[Items from a dataset]

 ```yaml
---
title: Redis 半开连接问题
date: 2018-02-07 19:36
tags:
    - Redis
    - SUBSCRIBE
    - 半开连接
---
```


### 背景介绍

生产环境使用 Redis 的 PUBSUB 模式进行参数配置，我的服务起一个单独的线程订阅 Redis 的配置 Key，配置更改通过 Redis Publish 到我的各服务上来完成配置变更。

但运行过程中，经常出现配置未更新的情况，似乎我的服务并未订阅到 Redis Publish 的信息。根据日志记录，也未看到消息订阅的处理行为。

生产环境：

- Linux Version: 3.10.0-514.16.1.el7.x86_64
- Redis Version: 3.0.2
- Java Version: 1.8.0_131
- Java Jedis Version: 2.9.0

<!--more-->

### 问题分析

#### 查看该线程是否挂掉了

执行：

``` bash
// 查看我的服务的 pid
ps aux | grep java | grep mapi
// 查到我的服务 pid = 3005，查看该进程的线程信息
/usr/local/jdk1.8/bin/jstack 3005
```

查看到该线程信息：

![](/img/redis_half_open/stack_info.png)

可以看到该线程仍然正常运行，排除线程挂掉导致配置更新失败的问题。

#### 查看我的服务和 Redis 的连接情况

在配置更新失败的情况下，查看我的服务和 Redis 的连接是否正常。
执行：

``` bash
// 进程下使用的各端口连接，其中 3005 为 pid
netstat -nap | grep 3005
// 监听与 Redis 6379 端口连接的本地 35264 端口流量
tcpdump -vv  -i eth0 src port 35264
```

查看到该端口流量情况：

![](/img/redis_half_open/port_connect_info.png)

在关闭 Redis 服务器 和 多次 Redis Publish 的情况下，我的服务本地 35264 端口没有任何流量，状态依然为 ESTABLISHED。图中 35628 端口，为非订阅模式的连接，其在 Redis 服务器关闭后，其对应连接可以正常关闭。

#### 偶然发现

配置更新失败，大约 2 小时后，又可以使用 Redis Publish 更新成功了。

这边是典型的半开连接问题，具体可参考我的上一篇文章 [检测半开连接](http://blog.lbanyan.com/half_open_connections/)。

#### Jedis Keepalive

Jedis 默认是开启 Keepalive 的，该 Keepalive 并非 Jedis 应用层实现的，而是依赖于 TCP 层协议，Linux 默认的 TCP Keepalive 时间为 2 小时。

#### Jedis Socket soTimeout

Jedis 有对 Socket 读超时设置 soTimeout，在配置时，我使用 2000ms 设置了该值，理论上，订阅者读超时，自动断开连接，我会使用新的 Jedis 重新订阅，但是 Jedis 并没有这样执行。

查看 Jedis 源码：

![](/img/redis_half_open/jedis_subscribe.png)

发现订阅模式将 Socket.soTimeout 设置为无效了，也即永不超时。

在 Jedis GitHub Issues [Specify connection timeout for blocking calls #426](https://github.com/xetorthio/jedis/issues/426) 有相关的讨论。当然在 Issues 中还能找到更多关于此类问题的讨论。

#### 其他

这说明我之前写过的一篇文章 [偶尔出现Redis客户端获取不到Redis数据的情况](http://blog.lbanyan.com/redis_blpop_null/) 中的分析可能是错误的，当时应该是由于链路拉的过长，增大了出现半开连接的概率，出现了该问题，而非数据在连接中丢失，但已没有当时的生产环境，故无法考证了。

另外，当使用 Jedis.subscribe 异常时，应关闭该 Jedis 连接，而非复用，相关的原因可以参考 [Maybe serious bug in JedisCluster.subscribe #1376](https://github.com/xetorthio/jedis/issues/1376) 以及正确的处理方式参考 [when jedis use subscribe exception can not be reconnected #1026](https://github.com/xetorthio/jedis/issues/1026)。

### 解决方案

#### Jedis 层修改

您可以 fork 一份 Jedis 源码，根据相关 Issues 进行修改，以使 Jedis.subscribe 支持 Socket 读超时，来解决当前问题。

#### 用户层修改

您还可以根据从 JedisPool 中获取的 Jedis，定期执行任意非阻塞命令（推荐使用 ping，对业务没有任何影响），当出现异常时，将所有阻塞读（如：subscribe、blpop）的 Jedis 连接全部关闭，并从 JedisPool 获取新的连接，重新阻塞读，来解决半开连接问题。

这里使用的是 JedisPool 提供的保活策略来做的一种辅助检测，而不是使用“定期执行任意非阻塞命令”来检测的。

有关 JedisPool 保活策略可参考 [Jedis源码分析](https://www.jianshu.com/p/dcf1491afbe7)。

ACTIVITY
Set down, exactly and in full, the lines from the one containing "另外，当使用 Jedis.subscribe 异常时，应关闭该" through the end of the entries; no other line belongs.

SOLUTION
另外，当使用 Jedis.subscribe 异常时，应关闭该 Jedis 连接，而非复用，相关的原因可以参考 [Maybe serious bug in JedisCluster.subscribe #1376](https://github.com/xetorthio/jedis/issues/1376) 以及正确的处理方式参考 [when jedis use subscribe exception can not be reconnected #1026](https://github.com/xetorthio/jedis/issues/1026)。

### 解决方案

#### Jedis 层修改

您可以 fork 一份 Jedis 源码，根据相关 Issues 进行修改，以使 Jedis.subscribe 支持 Socket 读超时，来解决当前问题。

#### 用户层修改

您还可以根据从 JedisPool 中获取的 Jedis，定期执行任意非阻塞命令（推荐使用 ping，对业务没有任何影响），当出现异常时，将所有阻塞读（如：subscribe、blpop）的 Jedis 连接全部关闭，并从 JedisPool 获取新的连接，重新阻塞读，来解决半开连接问题。

这里使用的是 JedisPool 提供的保活策略来做的一种辅助检测，而不是使用“定期执行任意非阻塞命令”来检测的。

有关 JedisPool 保活策略可参考 [Jedis源码分析](https://www.jianshu.com/p/dcf1491afbe7)。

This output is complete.